Data mining is a technology that blends traditional data analysis methods with sophisticated algorithms for processing large volumes of data. Data mining is the process of automatically discovering useful information in large data repositories. Data mining is an integral part of knowledge discovery in databases (KDD), which is the overall process of converting raw data into useful information.
Data mining techniques can be used to support a wide range of business intelligence applications such as customer profiling, targeted marketing, workflow management, store layout, and fraud detection.
Looking up individual records using a database management system or finding particular Web pages via a query to an Internet search engine are not data mining, but information retrieval tasks. Data mining techniques have been used to enhance information retrieval systems.
The data mining process consists of a series of transformation steps, from data preprocessing to postprocessing of data mining results.
Some of the methods used for pre-processing, including:
- sampling which selects a representative subset from a large population of data.
- transformation which manipulates raw data to produce a single input.
- normalization which organizes data for more efficient access.
- feature extraction which pulls out specified data that is significant in some particular context.
Preprocessing
The raw data is highly susceptible to noise, missing values, and inconsistency. The purpose of preprocessing is to transform the raw input data into an appropriate format for subsequent analysis.
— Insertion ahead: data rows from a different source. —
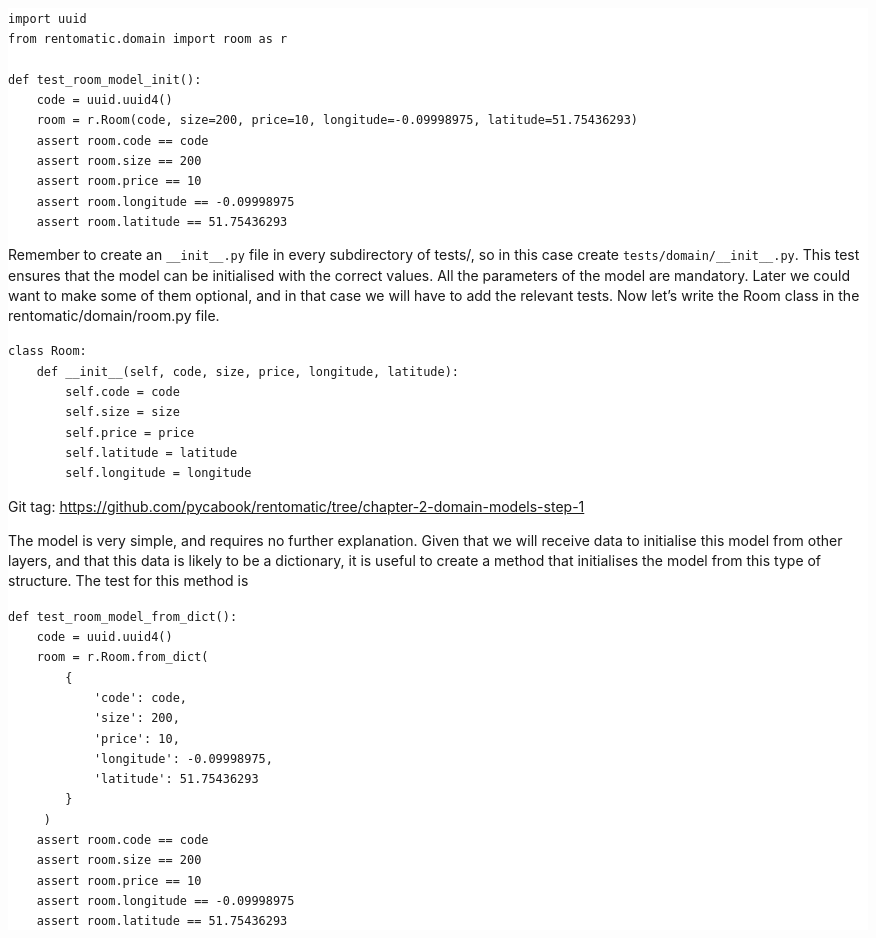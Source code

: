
 ```
import uuid
from rentomatic.domain import room as r

def test_room_model_init():
    code = uuid.uuid4()
    room = r.Room(code, size=200, price=10, longitude=-0.09998975, latitude=51.75436293) 
    assert room.code == code
    assert room.size == 200
    assert room.price == 10
    assert room.longitude == -0.09998975
    assert room.latitude == 51.75436293
```

Remember to create an `__init__.py` file in every subdirectory of tests/, so in this case create `tests/domain/__init__.py`. This test ensures that the model can be initialised with the correct values. All the parameters of the model are mandatory. Later we could want to make some of them optional, and in that case we will have to add the relevant tests.
Now let’s write the Room class in the rentomatic/domain/room.py file.

```
class Room:
    def __init__(self, code, size, price, longitude, latitude):
        self.code = code
        self.size = size
        self.price = price
        self.latitude = latitude
        self.longitude = longitude
```
Git tag: https://github.com/pycabook/rentomatic/tree/chapter-2-domain-models-step-1

The model is very simple, and requires no further explanation. Given that we will receive data to initialise this model from other layers, and that this data is likely to be a dictionary, it is useful to create a method that initialises the model from this type of structure. The test for this method is

```
def test_room_model_from_dict(): 
    code = uuid.uuid4()
    room = r.Room.from_dict(
        {
            'code': code,
            'size': 200,
            'price': 10,
            'longitude': -0.09998975,
            'latitude': 51.75436293
        }
     )
    assert room.code == code
    assert room.size == 200
    assert room.price == 10
    assert room.longitude == -0.09998975
    assert room.latitude == 51.75436293
```
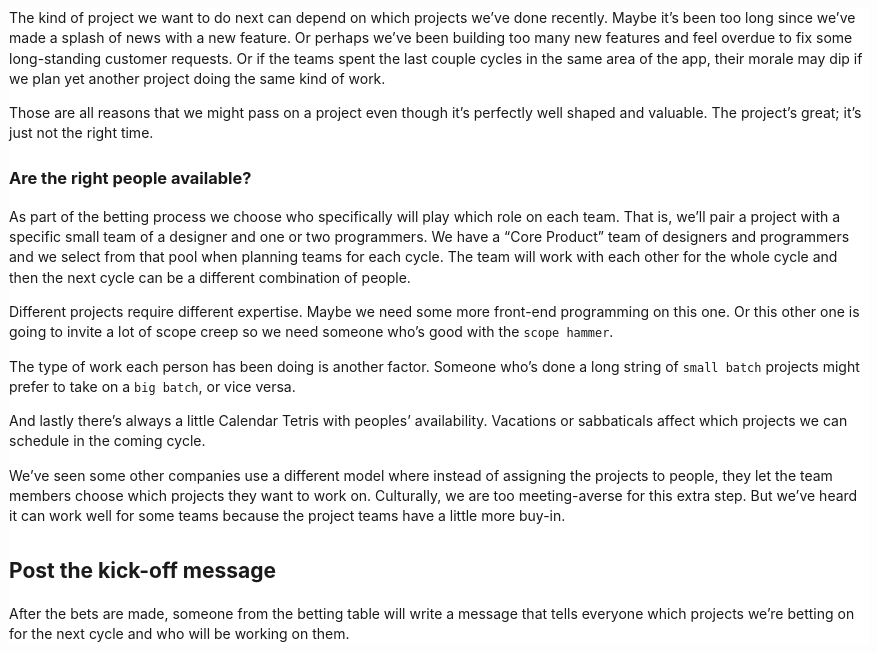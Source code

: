 The kind of project we want to do next can depend on which projects we’ve done recently. Maybe it’s been too long since we’ve made a splash of news with a new feature. Or perhaps we’ve been building too many new features and feel overdue to fix some long-standing customer requests. Or if the teams spent the last couple cycles in the same area of the app, their morale may dip if we plan yet another project doing the same kind of work.

Those are all reasons that we might pass on a project even though it’s perfectly well shaped and valuable. The project’s great; it’s just not the right time.

### Are the right people available?

As part of the betting process we choose who specifically will play which role on each team. That is, we’ll pair a project with a specific small team of a designer and one or two programmers. We have a “Core Product” team of designers and programmers and we select from that pool when planning teams for each cycle. The team will work with each other for the whole cycle and then the next cycle can be a different combination of people.

Different projects require different expertise. Maybe we need some more front-end programming on this one. Or this other one is going to invite a lot of scope creep so we need someone who’s good with the `scope hammer`.

The type of work each person has been doing is another factor. Someone who’s done a long string of `small batch` projects might prefer to take on a `big batch`, or vice versa.

And lastly there’s always a little Calendar Tetris with peoples’ availability. Vacations or sabbaticals affect which projects we can schedule in the coming cycle.

We’ve seen some other companies use a different model where instead of assigning the projects to people, they let the team members choose which projects they want to work on. Culturally, we are too meeting-averse for this extra step. But we’ve heard it can work well for some teams because the project teams have a little more buy-in.

## Post the kick-off message

After the bets are made, someone from the betting table will write a message that tells everyone which projects we’re betting on for the next cycle and who will be working on them.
Data pre-processing methods are divided into four categories:
- Data Cleaning
- Data Integration
- Data Transformation
- Data Reduction
The raw data tend to be incorrect, inconsistent missing value, duplicate and noisy. Data cleaning is the process of removing incorrect, duplicate, or incomplete data within a dataset. Data integration is the process of combining data from multiple sources to create unified sets of information. Data transformation is the process of converting data from one format into another format which is appropriate for mining. Data reduction is the process of obtaining a reduced representation of the data set that is much smaller in volume, yet closely maintains the integrity of the original data.
Post processing
The post-processing methods can be categorized into knowledge filtering, interpretation and explanation, evaluation and knowledge integration. Data Visualization and Data Summarization are the techniques used to interpret the knowledge extracted and to gain the insight of the data for better decision making.
The practical difficulties encountered by traditional data analysis techniques are
- Scalability
- High Dimensionality
- Heterogeneous & Complex Data
- Data Ownership & Distribution
- Non traditional analysis